For the last 5 years conversations have been about, the #Fediverse, #Web3 and more recently the pushing of #mainstreaming into the #openweb native path. But despite this, the fediverse is still a notable outlier in the digital landscape. This is in part because unlike the dominant tech trends, which emerge from Silicon Valley and the cross-Atlantic #dotcons agenda, the fediverse is rooted in European ideals of decentralization, federation, and digital autonomy, it’s a “native” openweb project.

When you step outside, into so-called “global” tech events, you’re hit with a wall of #techshit nonsense. Looking back, when I used to bring up the Fediverse at these events, the reaction was predictable: blank stares, polite nods, and then a quick return to parroting the latest #bluesky, #blockchain, talking points. This tells us that the techshit is still mainstreaming and more native paths will continue to be invisible to most people looking for real decentralized alternatives.

One of the issue that pushes this is Identity Politics, in our own spaces, beyond the tech sphere, this issue impacts the Fediverse and grassroots media projects or more precisely, its misapplication dose. By overemphasizing individual identity over collective struggle, leftist and progressive movements fall into fragmentation, making them easier for the #nastyfew to co-opt, divide, and neutralize. This is not to dismiss identity politics outright, systemic oppression is real, and addressing issues of race, gender, and class matters deeply. But when these struggles are disconnected from broader grassroots organizing, they are easily absorbed into the neoliberal agenda.

This is the normal mess dressed in a dress, to push a likely unhelpful metaphor. We’ve seen this time and again with corporate tokenism of big tech and NGOs pushing superficial diversity while maintaining exploitative structures. This “thinking” leads to co-optation of radical movements, which are watered down into harmless social branding exercises that don’t threaten power. Feeding divisiveness, when instead of organizing collectively, activists are pitted against each other over micro-issues, while top-down power structures remain untouched.

The central question is who gains power, the only question that matters in activism, are we giving more power to the centralizers, or are we shifting power to the grassroots? Everything else, culture wars, internal leftist feuds, academic debates, is secondary. And the normal reality is that our current #mainstreaming always leads to power centralization. When the path we need to take, requires discomfort, real change, which is never easy. And right now, we are still stuck in this mess, watching many in the #Fediverse waste time repeating liberal nonsense instead of challenging the #neoliberal dieing old world order.

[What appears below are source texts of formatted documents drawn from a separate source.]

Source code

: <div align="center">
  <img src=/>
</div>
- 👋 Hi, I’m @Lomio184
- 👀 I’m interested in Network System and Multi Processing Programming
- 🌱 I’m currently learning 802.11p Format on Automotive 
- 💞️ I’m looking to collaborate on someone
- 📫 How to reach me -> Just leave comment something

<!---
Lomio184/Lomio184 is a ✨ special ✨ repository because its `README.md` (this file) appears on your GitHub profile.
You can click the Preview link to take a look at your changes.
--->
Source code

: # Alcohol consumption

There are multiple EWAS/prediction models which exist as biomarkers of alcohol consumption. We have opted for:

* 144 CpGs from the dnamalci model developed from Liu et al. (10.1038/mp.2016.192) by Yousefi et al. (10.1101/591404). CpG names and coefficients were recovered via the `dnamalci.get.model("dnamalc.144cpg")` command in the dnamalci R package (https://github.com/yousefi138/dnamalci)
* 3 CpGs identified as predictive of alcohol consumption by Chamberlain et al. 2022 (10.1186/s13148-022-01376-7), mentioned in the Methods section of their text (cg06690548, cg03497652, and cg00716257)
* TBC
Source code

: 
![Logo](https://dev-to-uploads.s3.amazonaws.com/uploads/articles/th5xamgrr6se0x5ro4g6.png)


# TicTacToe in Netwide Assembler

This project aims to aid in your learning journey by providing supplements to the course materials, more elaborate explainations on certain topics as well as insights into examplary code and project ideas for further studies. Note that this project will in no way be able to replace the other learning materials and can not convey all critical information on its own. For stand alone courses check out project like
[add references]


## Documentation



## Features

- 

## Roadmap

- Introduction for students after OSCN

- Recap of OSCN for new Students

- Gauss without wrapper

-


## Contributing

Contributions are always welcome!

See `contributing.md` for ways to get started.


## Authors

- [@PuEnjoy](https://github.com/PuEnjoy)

This leads us onto the illusion of the liberal “centre”, where many so-called progressives are still worshipping the #deathcult, by amplifying right-wing culture war narratives. Why? Because it’s easier. The liberal-left is caught in an endless cycle of reacting to right-wing provocations instead of fighting systemic power. The truth, is that the “centre” is not holding, the centre is never going to hold. And that if you refuse to choose a side, both the left and the right will decide your fate for you. Liberal fence-sitting has always been about the rise of reactionary forces, both online and offline. Thus, if you’re still spending your time fighting over petty internal issues while ignoring the big-picture consolidation of power, you are helping the system you claim to oppose.

What’s can people do? A good first step is building real alternative’s. my example is the #OMN projects and growing the Fediverse, this means: Keeping focus on systemic power, not just individual experience that people keep focusing on. Actively pushing back against co-optation, building truly decentralized native alternatives, not only clones of corporate platforms. Rejecting the culture war distractions and pushing real organizing.

The Fediverse should be better, it’s one of the last remaining spaces where you can create rather than just consume. But we won’t get there unless we actively fight for it. So the question is: Are we ready to stop feeding shit and start building something real?